John Updike, one of my favorite writers died last week. The New Yorker published this week (February 2, 2009) excerpts from John Updike’s writings. I am glad they were excerpts because I could hardly breathe as I read them. So much of John Updike’s writing takes my breath away every time I read it or re-read it. I’ll be reading one of his novels and then GASP all of the sudden there’s not enough air in the room or in the universe. Beauty does that. The beautiful has an affect on the body . . . like love. I write this because, while it is correct to say, as I did a few days ago on another journal entry, that the more truthful your writing, the more beautiful it is, still, I don’t want you to think that “truth” is all there is to good writing. There are writers (like John Updike) whose writings are both truthful AND take your breath away. In writers like Updike, the “How” and the “What” are especially connected if not united, so that, for example, his brilliant metaphors actually reveal a side of reality you had not seen or considered before. People like me need to forego any attempts to dazzle. “Stay on the safe side, and concentrate on truthful writing rather than on trying to take anyone’s breath away”, is what I tell myself. And if you are starting to write, I would strongly recommend you tell yourself something similar. However, sometimes there is no other way of saying it other than by saying it beautifully. If you find that there is ABSOLUTELY no other way of conveying the truth than by taking the reader’s breath away, well then, in that case, please proceed. With Caution.

The Artistic Impulse

Tuesday, January 27th, 2009

I don’t hear that much this day of the writer as an artist. We still refer to a painter or a sculptor or a pianist as an artist but the writer and the artist have been disconnected. We associate art with the creation of something beautiful that will exist either in space like a painting or in time like a musical composition. But if we, as writers of fiction, communicate a vision of ourselves as artists, as creators of beauty, we are taken as snobbish. Perhaps the problem is that beauty is so hard to define. As a writer I like this definition by John Keats: “Beauty is truth and truth is beauty.” Truly, that is all I need to know. To the extent that I am truthful in what I write, to the extent that my characters are real, to the extent that I do not over-simplify, to the extent that I do not stay on the surface but dig deep and even deeper in myself and in all life where truth resides, to that extent I am creating something that is beautiful.

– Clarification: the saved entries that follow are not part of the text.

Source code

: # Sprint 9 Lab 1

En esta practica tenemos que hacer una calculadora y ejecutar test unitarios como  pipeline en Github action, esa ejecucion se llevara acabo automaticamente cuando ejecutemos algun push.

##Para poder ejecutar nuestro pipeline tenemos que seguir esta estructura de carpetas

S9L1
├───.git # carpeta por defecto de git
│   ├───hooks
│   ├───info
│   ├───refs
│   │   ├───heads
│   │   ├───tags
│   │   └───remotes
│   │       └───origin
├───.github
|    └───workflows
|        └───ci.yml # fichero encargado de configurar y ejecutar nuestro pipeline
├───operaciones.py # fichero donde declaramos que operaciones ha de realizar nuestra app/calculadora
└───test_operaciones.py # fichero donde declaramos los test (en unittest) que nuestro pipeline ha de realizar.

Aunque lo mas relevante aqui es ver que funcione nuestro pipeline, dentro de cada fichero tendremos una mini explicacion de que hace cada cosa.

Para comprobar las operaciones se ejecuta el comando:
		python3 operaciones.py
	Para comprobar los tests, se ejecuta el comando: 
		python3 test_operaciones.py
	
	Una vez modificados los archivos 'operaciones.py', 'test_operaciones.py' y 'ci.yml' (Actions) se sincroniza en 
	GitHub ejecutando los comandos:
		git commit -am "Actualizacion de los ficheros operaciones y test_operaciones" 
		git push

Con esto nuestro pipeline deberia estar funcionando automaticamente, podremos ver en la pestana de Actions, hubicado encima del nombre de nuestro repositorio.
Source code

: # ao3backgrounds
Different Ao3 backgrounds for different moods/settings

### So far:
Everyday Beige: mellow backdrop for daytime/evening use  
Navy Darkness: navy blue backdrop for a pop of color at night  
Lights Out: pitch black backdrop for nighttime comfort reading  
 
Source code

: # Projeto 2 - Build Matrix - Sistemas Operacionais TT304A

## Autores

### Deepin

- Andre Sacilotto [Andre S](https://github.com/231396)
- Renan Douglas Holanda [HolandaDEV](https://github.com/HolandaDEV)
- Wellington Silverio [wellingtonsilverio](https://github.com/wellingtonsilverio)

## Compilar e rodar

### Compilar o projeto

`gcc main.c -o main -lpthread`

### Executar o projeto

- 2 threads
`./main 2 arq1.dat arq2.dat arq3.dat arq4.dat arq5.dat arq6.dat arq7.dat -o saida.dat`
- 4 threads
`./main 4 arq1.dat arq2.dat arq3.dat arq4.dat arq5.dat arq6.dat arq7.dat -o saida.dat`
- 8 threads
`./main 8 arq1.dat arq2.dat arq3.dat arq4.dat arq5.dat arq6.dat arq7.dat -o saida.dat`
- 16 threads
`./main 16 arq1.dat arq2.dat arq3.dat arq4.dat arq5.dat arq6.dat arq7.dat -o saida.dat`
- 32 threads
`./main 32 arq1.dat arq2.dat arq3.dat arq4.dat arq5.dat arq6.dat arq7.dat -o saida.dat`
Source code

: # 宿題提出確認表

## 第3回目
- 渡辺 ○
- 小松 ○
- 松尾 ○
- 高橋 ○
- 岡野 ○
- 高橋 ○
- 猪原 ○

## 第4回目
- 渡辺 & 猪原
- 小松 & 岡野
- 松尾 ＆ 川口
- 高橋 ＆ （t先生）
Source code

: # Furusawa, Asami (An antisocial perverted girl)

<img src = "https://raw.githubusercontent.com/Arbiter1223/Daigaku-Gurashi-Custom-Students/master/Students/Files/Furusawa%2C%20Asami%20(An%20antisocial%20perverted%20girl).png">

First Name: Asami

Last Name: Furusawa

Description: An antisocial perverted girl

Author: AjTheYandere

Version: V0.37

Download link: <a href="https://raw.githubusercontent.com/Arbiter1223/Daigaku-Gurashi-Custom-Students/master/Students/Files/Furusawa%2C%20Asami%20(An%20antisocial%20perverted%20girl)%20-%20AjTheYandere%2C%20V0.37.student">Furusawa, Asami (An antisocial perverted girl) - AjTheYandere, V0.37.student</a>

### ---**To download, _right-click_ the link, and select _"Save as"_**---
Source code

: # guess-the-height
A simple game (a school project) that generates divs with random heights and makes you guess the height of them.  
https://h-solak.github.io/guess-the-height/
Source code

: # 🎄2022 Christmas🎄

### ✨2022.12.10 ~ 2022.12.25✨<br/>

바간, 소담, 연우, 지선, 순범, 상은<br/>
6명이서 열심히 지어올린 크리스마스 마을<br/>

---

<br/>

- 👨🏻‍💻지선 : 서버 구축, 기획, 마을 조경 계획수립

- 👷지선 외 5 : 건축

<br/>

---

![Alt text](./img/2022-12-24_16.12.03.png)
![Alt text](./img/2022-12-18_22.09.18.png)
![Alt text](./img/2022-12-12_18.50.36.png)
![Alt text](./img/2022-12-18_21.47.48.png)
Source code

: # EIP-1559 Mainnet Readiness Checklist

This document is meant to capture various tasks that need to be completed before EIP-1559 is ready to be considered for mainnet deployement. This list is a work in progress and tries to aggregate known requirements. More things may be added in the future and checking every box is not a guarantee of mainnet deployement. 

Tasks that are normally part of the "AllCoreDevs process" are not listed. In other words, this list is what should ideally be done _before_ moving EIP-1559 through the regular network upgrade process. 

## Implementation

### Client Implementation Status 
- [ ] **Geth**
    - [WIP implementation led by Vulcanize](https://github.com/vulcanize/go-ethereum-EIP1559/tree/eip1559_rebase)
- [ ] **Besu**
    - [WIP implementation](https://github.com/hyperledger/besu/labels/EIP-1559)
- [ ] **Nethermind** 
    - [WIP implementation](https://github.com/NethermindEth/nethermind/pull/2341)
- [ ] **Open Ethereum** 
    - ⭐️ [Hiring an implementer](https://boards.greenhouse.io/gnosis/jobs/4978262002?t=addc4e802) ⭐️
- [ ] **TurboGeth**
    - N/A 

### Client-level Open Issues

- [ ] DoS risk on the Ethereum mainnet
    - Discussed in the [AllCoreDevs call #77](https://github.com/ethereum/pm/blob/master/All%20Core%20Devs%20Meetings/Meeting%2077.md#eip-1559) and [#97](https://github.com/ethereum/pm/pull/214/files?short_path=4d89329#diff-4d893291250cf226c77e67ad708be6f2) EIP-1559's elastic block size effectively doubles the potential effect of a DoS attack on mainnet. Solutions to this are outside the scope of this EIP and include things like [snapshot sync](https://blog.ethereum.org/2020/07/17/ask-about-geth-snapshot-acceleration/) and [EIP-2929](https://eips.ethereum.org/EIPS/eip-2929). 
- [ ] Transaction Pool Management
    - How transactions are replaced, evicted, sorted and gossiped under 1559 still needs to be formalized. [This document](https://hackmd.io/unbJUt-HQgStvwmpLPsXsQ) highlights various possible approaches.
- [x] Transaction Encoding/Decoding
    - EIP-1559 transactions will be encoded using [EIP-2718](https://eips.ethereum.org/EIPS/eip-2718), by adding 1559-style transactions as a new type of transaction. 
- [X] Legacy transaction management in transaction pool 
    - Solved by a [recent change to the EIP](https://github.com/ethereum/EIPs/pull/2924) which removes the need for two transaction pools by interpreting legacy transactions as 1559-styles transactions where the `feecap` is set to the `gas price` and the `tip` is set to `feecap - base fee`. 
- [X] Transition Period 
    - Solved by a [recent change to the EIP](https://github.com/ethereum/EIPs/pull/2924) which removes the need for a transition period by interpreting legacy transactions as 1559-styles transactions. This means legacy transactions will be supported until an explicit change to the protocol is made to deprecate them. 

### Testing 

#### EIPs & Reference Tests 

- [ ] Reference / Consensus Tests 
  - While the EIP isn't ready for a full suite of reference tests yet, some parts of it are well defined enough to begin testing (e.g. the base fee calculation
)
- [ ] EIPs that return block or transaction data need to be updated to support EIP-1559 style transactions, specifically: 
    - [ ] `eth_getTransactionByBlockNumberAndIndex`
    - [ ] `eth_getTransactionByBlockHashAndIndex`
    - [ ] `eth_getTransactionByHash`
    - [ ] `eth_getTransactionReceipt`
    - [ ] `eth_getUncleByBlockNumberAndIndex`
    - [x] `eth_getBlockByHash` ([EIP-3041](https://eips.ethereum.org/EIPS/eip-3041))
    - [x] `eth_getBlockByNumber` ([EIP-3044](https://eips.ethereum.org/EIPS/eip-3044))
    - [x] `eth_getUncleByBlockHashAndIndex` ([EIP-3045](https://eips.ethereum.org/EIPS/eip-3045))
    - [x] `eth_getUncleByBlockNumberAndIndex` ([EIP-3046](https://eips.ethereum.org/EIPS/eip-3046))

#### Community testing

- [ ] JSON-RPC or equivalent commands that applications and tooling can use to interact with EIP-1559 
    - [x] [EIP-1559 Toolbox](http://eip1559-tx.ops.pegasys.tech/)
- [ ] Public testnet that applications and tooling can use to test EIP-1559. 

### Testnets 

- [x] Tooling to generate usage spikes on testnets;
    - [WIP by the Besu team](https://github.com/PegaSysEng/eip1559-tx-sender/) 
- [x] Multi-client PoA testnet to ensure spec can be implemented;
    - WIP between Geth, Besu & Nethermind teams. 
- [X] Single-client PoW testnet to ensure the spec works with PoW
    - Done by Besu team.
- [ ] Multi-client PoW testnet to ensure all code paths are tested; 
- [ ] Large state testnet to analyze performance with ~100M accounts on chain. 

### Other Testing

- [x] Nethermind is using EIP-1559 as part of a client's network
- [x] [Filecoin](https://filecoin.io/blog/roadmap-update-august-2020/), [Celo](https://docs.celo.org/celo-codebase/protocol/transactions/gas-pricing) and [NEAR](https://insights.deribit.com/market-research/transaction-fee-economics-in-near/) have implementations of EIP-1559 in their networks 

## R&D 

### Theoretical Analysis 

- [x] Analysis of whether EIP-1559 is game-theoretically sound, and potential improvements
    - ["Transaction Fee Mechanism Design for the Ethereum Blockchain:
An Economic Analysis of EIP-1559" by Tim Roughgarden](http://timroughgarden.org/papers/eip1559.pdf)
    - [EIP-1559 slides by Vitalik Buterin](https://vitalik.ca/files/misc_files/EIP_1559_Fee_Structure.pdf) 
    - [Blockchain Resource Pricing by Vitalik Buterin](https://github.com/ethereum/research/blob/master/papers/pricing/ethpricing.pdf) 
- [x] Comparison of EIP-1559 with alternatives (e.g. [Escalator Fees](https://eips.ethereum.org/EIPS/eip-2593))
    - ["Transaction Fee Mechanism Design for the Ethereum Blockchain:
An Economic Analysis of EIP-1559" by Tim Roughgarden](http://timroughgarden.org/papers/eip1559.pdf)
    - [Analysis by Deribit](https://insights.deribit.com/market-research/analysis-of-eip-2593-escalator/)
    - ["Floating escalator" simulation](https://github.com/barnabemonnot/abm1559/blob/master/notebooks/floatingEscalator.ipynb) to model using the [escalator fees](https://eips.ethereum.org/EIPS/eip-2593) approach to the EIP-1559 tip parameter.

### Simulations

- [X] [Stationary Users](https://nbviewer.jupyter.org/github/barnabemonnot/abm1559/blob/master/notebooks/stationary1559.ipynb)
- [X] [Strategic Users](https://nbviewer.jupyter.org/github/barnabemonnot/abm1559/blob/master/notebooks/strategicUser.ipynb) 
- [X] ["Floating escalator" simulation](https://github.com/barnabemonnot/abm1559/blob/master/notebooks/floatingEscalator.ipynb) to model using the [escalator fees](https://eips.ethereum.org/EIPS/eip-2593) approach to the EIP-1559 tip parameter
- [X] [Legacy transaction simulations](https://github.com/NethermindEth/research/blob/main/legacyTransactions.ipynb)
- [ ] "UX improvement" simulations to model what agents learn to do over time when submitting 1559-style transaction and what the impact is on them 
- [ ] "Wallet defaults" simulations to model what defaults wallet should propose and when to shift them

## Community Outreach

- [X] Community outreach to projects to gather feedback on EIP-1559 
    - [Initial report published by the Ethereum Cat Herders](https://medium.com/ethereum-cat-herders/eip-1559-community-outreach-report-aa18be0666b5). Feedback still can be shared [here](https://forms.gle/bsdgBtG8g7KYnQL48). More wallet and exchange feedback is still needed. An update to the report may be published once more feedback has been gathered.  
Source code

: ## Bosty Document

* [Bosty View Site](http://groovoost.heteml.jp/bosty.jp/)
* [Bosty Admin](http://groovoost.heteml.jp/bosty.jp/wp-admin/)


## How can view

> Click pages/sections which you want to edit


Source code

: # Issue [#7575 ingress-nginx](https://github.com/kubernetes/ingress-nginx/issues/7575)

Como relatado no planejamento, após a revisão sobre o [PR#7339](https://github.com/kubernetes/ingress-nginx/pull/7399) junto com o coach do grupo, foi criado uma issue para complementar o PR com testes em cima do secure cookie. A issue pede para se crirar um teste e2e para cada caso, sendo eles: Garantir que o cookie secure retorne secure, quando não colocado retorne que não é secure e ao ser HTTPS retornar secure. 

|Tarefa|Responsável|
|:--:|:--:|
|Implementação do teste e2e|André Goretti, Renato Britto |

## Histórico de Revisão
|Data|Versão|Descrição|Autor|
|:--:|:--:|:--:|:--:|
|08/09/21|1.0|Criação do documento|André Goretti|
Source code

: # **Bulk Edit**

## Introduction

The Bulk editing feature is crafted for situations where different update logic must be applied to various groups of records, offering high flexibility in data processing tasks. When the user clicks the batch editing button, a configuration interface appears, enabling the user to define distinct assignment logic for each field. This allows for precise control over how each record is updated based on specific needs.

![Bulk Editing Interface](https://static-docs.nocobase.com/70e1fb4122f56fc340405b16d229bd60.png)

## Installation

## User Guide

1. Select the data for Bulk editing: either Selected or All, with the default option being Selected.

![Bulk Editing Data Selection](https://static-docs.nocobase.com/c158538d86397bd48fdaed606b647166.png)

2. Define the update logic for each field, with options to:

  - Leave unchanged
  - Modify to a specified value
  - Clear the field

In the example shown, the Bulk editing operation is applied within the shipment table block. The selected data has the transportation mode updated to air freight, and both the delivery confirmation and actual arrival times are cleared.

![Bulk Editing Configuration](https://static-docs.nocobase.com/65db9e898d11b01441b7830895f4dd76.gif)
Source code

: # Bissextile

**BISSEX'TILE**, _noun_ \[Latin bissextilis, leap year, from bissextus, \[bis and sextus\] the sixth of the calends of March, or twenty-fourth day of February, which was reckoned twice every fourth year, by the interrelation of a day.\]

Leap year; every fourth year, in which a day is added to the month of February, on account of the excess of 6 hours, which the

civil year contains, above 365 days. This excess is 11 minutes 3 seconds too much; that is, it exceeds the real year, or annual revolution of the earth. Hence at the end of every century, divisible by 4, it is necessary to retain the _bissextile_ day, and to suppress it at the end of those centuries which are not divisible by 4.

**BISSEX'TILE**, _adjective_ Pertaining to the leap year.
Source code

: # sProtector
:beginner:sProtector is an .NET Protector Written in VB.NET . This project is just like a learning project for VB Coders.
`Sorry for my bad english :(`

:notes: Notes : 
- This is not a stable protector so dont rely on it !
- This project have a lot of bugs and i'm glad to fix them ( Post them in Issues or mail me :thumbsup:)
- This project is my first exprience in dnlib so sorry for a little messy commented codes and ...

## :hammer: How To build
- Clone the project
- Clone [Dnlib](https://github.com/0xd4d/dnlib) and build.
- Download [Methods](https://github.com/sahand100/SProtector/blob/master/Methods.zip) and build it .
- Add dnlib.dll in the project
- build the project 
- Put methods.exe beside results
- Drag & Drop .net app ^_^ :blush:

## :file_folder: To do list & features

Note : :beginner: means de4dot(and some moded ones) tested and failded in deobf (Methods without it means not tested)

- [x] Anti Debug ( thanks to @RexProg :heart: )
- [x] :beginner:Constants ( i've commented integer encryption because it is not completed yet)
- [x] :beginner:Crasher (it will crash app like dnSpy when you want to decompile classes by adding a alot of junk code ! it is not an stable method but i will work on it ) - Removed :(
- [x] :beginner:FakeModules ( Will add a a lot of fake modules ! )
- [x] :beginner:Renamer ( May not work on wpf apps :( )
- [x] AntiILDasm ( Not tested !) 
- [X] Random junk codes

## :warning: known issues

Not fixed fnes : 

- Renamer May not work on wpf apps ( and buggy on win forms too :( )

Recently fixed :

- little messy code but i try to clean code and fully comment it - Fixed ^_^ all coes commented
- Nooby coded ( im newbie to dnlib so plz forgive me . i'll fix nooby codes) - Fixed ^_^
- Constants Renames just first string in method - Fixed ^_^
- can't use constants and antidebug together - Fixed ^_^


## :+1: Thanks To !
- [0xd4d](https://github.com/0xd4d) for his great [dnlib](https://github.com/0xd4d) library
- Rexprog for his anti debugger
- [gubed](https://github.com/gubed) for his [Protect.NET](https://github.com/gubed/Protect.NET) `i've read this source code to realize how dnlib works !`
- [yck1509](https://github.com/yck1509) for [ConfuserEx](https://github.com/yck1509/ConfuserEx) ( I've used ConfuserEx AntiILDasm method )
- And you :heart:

A writer is like any other artist in that they both share the same impulse to create something beautiful. Say that you are fifteen and you want to be a writer. Where does this “want” come from? Do you want to write short-stories or poems or a science fiction novel because you want to impress your friends or, even worse, impress that special boy or girl you have your eye on? It’s okay if you do. If this is the only reason you want to write, you will in a few months move on to other activities that have a greater chance of impressing others and are less painful (like football or Lacrosse or cross country running, or hitting your head against a wall!). But if there is a restlessness in you, a kind of fever to create something that is beautiful (truthful) then you better get a notebook or sit at your computer and start writing. Here’s a test as to whether this restlessness you feel is truly an artistic impulse. Do you always feel a certain dissatisfaction after you finished writing even when you know you wrote your best? You tried your hardest but you still feel you missed what you wanted to say. If so, stick around and keep writing, you are the proud owner of an artistic impulse. Congratulations and I’m sorry. You have been given a gift and a burden.